Su-Mei Tse au Casino Luxembourg, exporevue, magazine, art vivant et actualité
Su-Mei Tse au Casino Luxembourg
Douce poésie musicale
 
 
Deux ans après avoir reçu le Lion d'Or à la biennale de Venise, un prix récompensant le meilleur pavillon national, la jeune artiste luxembourgeoise investit subtilement l'ancien casino bourgeois.
l'importance

des origines

et des

cultures

qui

façonnent

notre

perception

Su-Mei Tse
 
L'écho (2003, projection vidéo) collection Mudam
 
 
L'exposition rassemble des pièces déjà existantes et des productions réalisées spécialement pour l'occasion. Ainsi, est-on accueilli par "dong, xi, nan, bei (E, W, S, N)" (2006) une installation composée de quatre idéogrammes chinois en néon blancs accrochés au plafond. Ces signes indiquent les points cardinaux, mais selon la logique orientale basée sur l'horizontalité (commençant par l'Est) et non sur la verticalité comme en Occident (où l'on commence par le Nord). D'emblée, cette installation livre une des clés de l'œuvre de Su Mei-Tse, artiste d'origine sino-britannique : l'importance des origines et des cultures qui façonnent notre perception.

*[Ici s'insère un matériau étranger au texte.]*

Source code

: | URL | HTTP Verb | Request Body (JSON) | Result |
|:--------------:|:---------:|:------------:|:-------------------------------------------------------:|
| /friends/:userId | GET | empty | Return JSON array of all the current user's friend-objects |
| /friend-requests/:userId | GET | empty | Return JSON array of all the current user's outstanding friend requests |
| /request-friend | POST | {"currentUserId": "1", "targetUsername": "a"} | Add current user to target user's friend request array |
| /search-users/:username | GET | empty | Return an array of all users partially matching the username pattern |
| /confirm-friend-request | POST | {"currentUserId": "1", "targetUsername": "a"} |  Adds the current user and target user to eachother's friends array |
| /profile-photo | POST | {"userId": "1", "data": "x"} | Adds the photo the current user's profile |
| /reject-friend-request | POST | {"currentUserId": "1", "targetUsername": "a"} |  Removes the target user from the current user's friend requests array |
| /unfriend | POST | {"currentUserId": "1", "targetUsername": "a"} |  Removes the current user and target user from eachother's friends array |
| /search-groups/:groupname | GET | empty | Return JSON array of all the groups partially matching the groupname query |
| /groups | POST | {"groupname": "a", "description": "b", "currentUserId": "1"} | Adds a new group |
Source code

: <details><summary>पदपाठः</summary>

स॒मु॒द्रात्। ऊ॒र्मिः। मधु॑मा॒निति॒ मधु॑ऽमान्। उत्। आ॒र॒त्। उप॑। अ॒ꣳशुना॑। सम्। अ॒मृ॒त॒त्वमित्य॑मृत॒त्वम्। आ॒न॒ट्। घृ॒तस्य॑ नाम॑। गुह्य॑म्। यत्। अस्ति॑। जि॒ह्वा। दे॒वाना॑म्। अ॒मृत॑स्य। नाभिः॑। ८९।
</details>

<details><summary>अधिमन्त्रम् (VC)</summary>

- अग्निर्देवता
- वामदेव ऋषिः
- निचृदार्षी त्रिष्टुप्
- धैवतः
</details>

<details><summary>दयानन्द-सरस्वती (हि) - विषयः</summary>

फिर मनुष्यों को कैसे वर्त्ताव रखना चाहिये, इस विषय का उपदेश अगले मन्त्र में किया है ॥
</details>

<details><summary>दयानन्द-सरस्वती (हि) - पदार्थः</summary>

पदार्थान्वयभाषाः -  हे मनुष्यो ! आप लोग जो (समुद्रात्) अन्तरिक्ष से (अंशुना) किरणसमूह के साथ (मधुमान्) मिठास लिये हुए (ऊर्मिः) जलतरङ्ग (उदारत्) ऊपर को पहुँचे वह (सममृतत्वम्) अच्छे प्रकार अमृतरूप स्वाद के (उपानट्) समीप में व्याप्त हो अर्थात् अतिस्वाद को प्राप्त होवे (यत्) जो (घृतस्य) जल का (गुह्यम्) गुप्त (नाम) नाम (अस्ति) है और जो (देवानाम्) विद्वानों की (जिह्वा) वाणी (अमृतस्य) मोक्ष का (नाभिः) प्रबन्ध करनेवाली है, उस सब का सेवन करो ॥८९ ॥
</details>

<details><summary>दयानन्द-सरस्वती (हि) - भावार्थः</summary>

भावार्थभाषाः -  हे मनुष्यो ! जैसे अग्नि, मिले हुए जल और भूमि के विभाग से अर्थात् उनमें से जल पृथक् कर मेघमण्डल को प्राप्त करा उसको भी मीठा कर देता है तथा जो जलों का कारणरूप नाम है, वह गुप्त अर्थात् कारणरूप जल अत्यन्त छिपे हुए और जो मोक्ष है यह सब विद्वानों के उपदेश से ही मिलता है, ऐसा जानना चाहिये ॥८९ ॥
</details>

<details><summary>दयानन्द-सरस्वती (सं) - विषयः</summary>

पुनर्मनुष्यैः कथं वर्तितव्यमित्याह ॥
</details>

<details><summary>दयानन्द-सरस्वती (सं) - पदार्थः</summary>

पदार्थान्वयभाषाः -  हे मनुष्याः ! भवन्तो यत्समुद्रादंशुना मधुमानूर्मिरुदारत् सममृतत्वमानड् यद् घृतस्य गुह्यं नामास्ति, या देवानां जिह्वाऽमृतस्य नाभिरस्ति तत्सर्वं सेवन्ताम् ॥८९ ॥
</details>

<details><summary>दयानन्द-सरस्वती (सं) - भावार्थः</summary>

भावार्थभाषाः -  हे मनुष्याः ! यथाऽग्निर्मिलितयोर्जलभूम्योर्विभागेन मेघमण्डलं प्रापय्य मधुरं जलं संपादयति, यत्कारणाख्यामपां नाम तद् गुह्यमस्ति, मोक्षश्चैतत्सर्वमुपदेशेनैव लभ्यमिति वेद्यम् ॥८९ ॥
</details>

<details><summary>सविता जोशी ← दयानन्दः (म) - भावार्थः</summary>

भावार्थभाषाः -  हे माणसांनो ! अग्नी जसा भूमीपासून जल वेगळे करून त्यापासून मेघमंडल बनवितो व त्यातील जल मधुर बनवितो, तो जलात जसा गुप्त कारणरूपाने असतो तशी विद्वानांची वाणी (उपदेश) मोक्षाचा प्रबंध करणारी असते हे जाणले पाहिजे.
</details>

Les trois autres œuvres présentées au rez-de-chaussée ont été exposées à la 50e biennale d'art de Venise. "Les Balayeurs du Désert" (2003) est un clin d'œil aux années estudiantines de l'artiste à Paris. Dans cette vidéo, des agents de propreté de la capitale française balayent inlassablement les dunes de sables sur lesquels ils se trouvent. Ce travail absurde et répétitif est rythmé par le bruit des balais. Cette œuvre se réfère à la situation des immigrés en France qui, souvent, se retrouvent à balayer anonymement les trottoirs parisiens.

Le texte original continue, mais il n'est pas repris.